Auf einmal explodierte die kaputte Erfindung und es war ein gleißendes Licht zu sehen, die einem die Sicht vernebelte.
Von der Druckwelle wurden die Pinguine und einige andere Tiere erwischt und flogen ein Stück nach hinten.

Als man wieder etwas sehen konnte und die Zoobewohner sich etwas erholt hatten, standen sie wieder auf und sahen sich verwirrt um.

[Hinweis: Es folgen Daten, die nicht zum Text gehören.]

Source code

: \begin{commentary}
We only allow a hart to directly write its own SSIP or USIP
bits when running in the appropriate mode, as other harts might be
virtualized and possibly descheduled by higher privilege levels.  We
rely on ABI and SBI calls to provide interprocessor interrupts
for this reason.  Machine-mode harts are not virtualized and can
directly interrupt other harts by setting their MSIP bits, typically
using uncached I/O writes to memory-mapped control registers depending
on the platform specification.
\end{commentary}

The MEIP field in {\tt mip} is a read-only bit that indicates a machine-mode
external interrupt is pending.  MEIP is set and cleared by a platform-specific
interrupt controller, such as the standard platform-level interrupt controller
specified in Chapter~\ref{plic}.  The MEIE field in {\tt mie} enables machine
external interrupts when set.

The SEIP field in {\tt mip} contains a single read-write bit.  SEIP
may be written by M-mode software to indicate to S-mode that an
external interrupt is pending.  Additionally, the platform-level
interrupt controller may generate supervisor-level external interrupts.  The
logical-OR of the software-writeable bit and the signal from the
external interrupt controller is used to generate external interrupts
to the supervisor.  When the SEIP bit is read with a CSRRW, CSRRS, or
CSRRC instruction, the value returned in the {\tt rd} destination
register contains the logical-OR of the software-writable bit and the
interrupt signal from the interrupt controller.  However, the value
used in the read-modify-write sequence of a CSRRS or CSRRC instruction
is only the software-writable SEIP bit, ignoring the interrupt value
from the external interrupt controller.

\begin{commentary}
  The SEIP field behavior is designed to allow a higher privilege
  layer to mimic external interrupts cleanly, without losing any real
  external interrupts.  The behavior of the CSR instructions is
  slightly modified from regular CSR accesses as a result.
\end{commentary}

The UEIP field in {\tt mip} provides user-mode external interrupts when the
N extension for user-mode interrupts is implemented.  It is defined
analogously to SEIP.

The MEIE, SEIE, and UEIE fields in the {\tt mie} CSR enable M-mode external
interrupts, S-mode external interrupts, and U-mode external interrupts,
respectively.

Skipper war sehr nah an Marlene gelandet. Vielleicht ein bisschen zu nah. Er nahm seine Hand von Marlenes Hand runter und… Moment… Skipper sah an sich runter. Und tatsächlich.Da, wo vorher sein Vogelkörper war, befand sich nun ein ganz anderer, menschlicher Körper.

„Wir… wir sind...“ begann Skipper, konnte den Satz aber nicht beenden.
„Menschen“, beendete Kowalski den Satz für seinen Anführer.